Generated by GPT-5-mini| Google Research New York | |
|---|---|
| Name | Google Research New York |
| Formation | 2010s |
| Headquarters | New York City |
| Parent organization | |
| Type | Research group |
Google Research New York is a research center within the technology company Google, located in New York City. The center conducts research in machine learning, natural language processing, computer vision, human-computer interaction, and systems, collaborating with universities, industry partners, and non-profit organizations. It has contributed to foundational models, open-source tools, and applied research impacting products and academic communities.
The New York lab traces its origins to Google’s expansion of research operations alongside groups such as Google Research, DeepMind, Brain Team, Google AI, and the company’s engagement with regional hubs like Silicon Valley, Cambridge (UK), Zurich, Bangalore, and Montreal. Early staff included researchers with prior affiliations to Columbia University, New York University, Princeton University, Cornell University, Harvard University, Massachusetts Institute of Technology, Stanford University, University of California, Berkeley, and Carnegie Mellon University. Leadership connections tied to figures who previously worked at Bell Labs, AT&T Labs, IBM Research, Microsoft Research, Facebook AI Research, and OpenAI. The lab’s growth paralleled industry milestones like advances from ImageNet, AlexNet, Transformer (machine learning), BERT, GPT-2, ResNet, and initiatives such as TensorFlow, PyTorch, Keras, and XLA.
Research lines have spanned natural language processing, computer vision, speech recognition, recommendation systems, information retrieval, privacy-preserving machine learning, and robustness (machine learning). Projects referenced by collaborators and publications intersect with work at Facebook AI Research, Microsoft Research Cambridge, DeepMind London, OpenAI, Allen Institute for AI, IBM Research Watson, Amazon Research, and NVIDIA Research. Specific efforts related to model architectures drew on concepts from Transformer (machine learning), Attention (machine learning), Sequence-to-sequence learning, and benchmarks such as GLUE, SQuAD, ImageNet Large Scale Visual Recognition Challenge, and COCO (dataset). Applied projects targeted product integration with teams akin to Google Search, YouTube, Google Translate, Gmail, Google Photos, and Google Assistant.
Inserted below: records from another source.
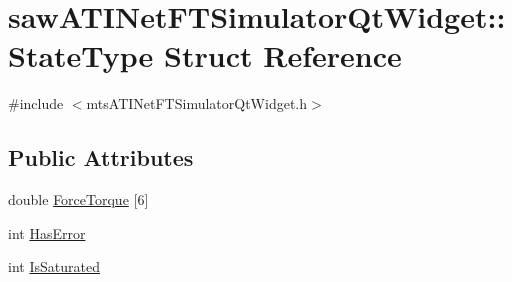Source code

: \hypertarget{structsaw_a_t_i_net_f_t_simulator_qt_widget_1_1_state_type}{\section{saw\-A\-T\-I\-Net\-F\-T\-Simulator\-Qt\-Widget\-:\-:State\-Type Struct Reference}
\label{structsaw_a_t_i_net_f_t_simulator_qt_widget_1_1_state_type}
}


{\ttfamily \#include $<$mts\-A\-T\-I\-Net\-F\-T\-Simulator\-Qt\-Widget.\-h$>$}

\subsection*{Public Attributes}
\begin{DoxyCompactItemize}
\item 
double \hyperlink{structsaw_a_t_i_net_f_t_simulator_qt_widget_1_1_state_type_a35c15358a15e40af1694f21cd1491047}{Force\-Torque} \mbox{[}6\mbox{]}
\item 
int \hyperlink{structsaw_a_t_i_net_f_t_simulator_qt_widget_1_1_state_type_a925e0470df910c25663522859098dda1}{Has\-Error}
\item 
int \hyperlink{structsaw_a_t_i_net_f_t_simulator_qt_widget_1_1_state_type_a19ae7097d11b97f925c2bf94ce599100}{Is\-Saturated}
\end{DoxyCompactItemize}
Interdisciplinary work invoked partnerships with institutions like NewYork–Presbyterian Hospital, Mount Sinai Health System, Brooklyn Technical High School, and museums such as the Metropolitan Museum of Art.
Physical and computing facilities aligned with research centers in cities such as New York City, Manhattan, Brooklyn, and campus groups near Columbia University and New York University. Hardware stacks referenced GPUs and TPUs from NVIDIA, Google TPU, and specialized systems akin to those used at Argonne National Laboratory, Lawrence Berkeley National Laboratory, Oak Ridge National Laboratory, and university clusters at Princeton University. Laboratory design mirrored spaces at Microsoft Research Redmond, Facebook Building 20, and academic labs at MIT Computer Science and Artificial Intelligence Laboratory and Stanford Artificial Intelligence Laboratory. Data center practices referenced standards developed by entities like Uptime Institute and collaborations resembling those with Energy Department (United States) research centers.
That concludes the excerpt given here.